[Data excerpts]
_ _ _ _

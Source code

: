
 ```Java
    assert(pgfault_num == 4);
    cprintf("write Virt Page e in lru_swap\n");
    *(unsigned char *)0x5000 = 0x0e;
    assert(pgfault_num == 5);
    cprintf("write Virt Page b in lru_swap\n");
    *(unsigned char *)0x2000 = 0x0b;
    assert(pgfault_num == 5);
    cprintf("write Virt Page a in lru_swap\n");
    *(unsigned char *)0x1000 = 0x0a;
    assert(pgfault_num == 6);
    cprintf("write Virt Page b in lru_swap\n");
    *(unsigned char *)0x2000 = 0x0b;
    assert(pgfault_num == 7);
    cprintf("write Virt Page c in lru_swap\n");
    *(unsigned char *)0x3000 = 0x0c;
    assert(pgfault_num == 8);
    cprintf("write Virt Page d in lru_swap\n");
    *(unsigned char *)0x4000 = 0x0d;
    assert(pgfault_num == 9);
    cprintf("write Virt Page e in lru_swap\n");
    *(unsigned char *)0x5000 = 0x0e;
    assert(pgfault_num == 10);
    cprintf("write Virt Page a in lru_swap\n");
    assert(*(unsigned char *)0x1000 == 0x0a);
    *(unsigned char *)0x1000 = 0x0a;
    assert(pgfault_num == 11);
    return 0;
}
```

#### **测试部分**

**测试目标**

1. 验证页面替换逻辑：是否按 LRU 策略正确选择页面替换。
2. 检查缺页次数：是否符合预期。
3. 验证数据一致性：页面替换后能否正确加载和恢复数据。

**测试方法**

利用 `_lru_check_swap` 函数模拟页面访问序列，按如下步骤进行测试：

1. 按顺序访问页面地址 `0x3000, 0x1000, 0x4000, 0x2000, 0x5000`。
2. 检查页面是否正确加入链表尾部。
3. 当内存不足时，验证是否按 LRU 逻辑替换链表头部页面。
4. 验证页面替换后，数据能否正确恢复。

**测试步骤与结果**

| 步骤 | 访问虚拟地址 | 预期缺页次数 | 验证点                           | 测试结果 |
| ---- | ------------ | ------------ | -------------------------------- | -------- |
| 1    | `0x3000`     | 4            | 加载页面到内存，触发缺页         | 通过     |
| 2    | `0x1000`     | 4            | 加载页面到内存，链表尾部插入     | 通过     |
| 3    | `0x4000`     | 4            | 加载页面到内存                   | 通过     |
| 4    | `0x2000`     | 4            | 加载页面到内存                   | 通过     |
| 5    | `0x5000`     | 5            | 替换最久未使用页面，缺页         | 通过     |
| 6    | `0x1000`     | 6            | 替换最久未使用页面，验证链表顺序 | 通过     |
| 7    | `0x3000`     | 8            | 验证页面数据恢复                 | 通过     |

_ _ _ _

#### [Activity]
Nothing in the records may be altered; restate them word for word.

#### [Answer box]
Source code

:
 ```Java
    assert(pgfault_num == 4);
    cprintf("write Virt Page e in lru_swap\n");
    *(unsigned char *)0x5000 = 0x0e;
    assert(pgfault_num == 5);
    cprintf("write Virt Page b in lru_swap\n");
    *(unsigned char *)0x2000 = 0x0b;
    assert(pgfault_num == 5);
    cprintf("write Virt Page a in lru_swap\n");
    *(unsigned char *)0x1000 = 0x0a;
    assert(pgfault_num == 6);
    cprintf("write Virt Page b in lru_swap\n");
    *(unsigned char *)0x2000 = 0x0b;
    assert(pgfault_num == 7);
    cprintf("write Virt Page c in lru_swap\n");
    *(unsigned char *)0x3000 = 0x0c;
    assert(pgfault_num == 8);
    cprintf("write Virt Page d in lru_swap\n");
    *(unsigned char *)0x4000 = 0x0d;
    assert(pgfault_num == 9);
    cprintf("write Virt Page e in lru_swap\n");
    *(unsigned char *)0x5000 = 0x0e;
    assert(pgfault_num == 10);
    cprintf("write Virt Page a in lru_swap\n");
    assert(*(unsigned char *)0x1000 == 0x0a);
    *(unsigned char *)0x1000 = 0x0a;
    assert(pgfault_num == 11);
    return 0;
}
```

#### **测试部分**

**测试目标**

1. 验证页面替换逻辑：是否按 LRU 策略正确选择页面替换。
2. 检查缺页次数：是否符合预期。
3. 验证数据一致性：页面替换后能否正确加载和恢复数据。

**测试方法**

利用 `_lru_check_swap` 函数模拟页面访问序列，按如下步骤进行测试：

1. 按顺序访问页面地址 `0x3000, 0x1000, 0x4000, 0x2000, 0x5000`。
2. 检查页面是否正确加入链表尾部。
3. 当内存不足时，验证是否按 LRU 逻辑替换链表头部页面。
4. 验证页面替换后，数据能否正确恢复。

**测试步骤与结果**

| 步骤 | 访问虚拟地址 | 预期缺页次数 | 验证点                           | 测试结果 |
| ---- | ------------ | ------------ | -------------------------------- | -------- |
| 1    | `0x3000`     | 4            | 加载页面到内存，触发缺页         | 通过     |
| 2    | `0x1000`     | 4            | 加载页面到内存，链表尾部插入     | 通过     |
| 3    | `0x4000`     | 4            | 加载页面到内存                   | 通过     |
| 4    | `0x2000`     | 4            | 加载页面到内存                   | 通过     |
| 5    | `0x5000`     | 5            | 替换最久未使用页面，缺页         | 通过     |
| 6    | `0x1000`     | 6            | 替换最久未使用页面，验证链表顺序 | 通过     |
| 7    | `0x3000`     | 8            | 验证页面数据恢复                 | 通过     |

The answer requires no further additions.